Advances in infrared photodetector based instrumentation technologies present significant development opportunities across a broad range of industries and applications. From security, health care and biosensing, to food plan analysis, geospatial mapping, petroleum exploration and intelligent transport, infrared photodetectors are the core components of modern light detecting instrumentation and play a key role in all the above applications.

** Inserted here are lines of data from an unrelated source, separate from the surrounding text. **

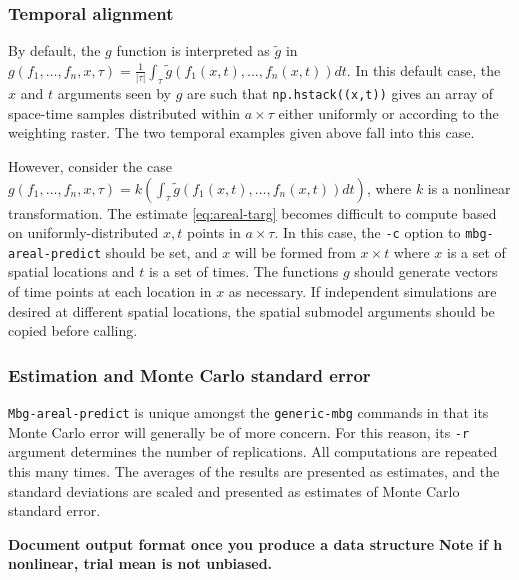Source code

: \subsubsection{Temporal alignment}
By default, the $g$ function is interpreted as $\tilde g$ in $g(f_1,\ldots,f_n,x,\tau)=\frac{1}{|\tau|}\int_\tau \tilde g(f_1(x,t),\ldots,f_n(x,t))dt$. In this default case, the $x$ and $t$ arguments seen by $g$ are such that \texttt{np.hstack((x,t))} gives an array of space-time samples distributed within $a\times\tau$ either uniformly or according to the weighting raster. The two temporal examples given above fall into this case.

However, consider the case $g(f_1,\ldots,f_n,x,\tau)=k(\int_\tau\tilde g(f_1(x,t),\ldots,f_n(x,t))dt)$, where $k$ is a nonlinear transformation. The estimate \ref{eq:areal-targ} becomes difficult to compute based on uniformly-distributed $x,t$ points in $a\times \tau$. In this case, the \texttt{-c} option to \texttt{mbg-areal-predict} should be set, and $x$ will be formed from $x\times t$ where $x$ is a set of spatial locations and $t$ is a set of times. The functions $g$ should generate vectors of time points at each location in $x$ as necessary. If independent simulations are desired at different spatial locations, the spatial submodel arguments should be copied before calling.

\subsubsection{Estimation and Monte Carlo standard error}
\texttt{Mbg-areal-predict} is unique amongst the \texttt{generic-mbg} commands in that its Monte Carlo error will generally be of more concern. For this reason, its \texttt{-r} argument determines the number of replications. All computations are repeated this many times. The averages of the results are presented as estimates, and the standard deviations are scaled and presented as estimates of Monte Carlo standard error.

\textbf{Document output format once you produce a data structure}
\textbf{Note if h nonlinear, trial mean is not unbiased.}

Despite this versatility, limitations also exist in relation to these devices. The majority of commercial infrared photodetectors that currently dominate the marketplace are based on either HgCdTe (MCT) or III-V semiconductor materials in planar geometry. Such photodetectors are reliant upon cryogenic operation and are both costly and difficult to manufacture. In addition, significant challenges also exist around the use of these conventional materials and planar geometry to manufacture large focal plane arrays (FPA).
Photodetectors based on InAsSb semiconductor materials incorporated into a single-crystal nanowire morphology are expected to circumvent the above challenges and in so doing, present opportunities for the development of photodetectors with significantly improved performance characteristics. In particular, the type II InAsSb/AlGaSb core-shell nanowire (CSNW) offers the potential to build uncooled devices with efficiencies exceeding the current state of the art photodetectors, owing to an ability to exploit a newly discovered phenomenon entirely. These devices use a negative photoresponse mechanism, and advances in enhanced light coupling and reduced dark current. The novel architecture presents the potential for high-speed response photodetectors, due to the small capacitance and the extremely high electron mobility. In addition, the monolithic integration with Silicon (Si) technology is extremely attractive to manufacturers in creating large size single photodetectors and large FPA.
Successful completion of this project is anticipated to lead to prototypes for the development of next generation photodetectors with dramatically reduced costs owing to the shortened semiconductor growth time, reduced material consumption, and large size/low-cost Si substrate opportunities. The partnership between Lancaster University (a UK based research intensive academic institution) and InfraTec (a German manufacturer for infrared photodetectors with more than 25 years experience) will aim to develop and demonstrate a prototype uncooled nanowire infrared photodetector device with a response range of 3-5 um.
This demonstration device will prove the new concept operation mechanism in type II CSNW materials as effective in uncooled photodetection. It will also represent a breakthrough in infrared photodetector technology and a step change in the infrared detection and spectroscopy industries.